Write out exactly the lines below that run from the one containing "Recording 2022-05-29 at" through the one containing "## ClojureDart differs from Clojure", both included, with no other lines.

SOURCE DATA:

+---+

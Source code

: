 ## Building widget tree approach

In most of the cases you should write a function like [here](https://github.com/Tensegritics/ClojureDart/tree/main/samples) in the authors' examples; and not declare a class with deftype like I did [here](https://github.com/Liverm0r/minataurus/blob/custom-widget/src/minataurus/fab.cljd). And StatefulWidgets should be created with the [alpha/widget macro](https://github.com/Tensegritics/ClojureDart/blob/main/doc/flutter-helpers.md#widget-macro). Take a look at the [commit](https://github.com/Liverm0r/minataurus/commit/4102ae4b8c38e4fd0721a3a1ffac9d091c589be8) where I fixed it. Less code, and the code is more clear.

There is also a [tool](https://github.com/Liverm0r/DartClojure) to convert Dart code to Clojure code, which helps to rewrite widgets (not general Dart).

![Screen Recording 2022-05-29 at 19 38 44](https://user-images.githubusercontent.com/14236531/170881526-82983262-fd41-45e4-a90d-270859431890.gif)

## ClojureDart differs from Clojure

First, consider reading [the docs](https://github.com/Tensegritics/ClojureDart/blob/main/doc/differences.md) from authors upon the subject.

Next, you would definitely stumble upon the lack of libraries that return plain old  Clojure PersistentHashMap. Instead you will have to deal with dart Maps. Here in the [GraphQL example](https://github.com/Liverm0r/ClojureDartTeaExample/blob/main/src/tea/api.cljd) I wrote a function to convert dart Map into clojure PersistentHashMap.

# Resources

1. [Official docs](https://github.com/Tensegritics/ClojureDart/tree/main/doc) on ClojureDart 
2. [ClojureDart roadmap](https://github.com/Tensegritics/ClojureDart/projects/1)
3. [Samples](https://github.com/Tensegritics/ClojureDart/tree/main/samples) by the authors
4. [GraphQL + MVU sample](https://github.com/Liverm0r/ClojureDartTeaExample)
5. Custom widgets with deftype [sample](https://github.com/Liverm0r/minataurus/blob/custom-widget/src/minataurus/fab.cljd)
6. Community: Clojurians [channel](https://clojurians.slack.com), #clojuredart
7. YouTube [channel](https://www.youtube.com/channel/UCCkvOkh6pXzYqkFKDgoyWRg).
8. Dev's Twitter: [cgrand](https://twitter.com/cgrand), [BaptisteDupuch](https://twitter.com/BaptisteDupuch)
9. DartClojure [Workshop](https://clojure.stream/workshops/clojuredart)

+---+

ANSWER TO THIS PROBLEM:
![Screen Recording 2022-05-29 at 19 38 44](https://user-images.githubusercontent.com/14236531/170881526-82983262-fd41-45e4-a90d-270859431890.gif)

## ClojureDart differs from Clojure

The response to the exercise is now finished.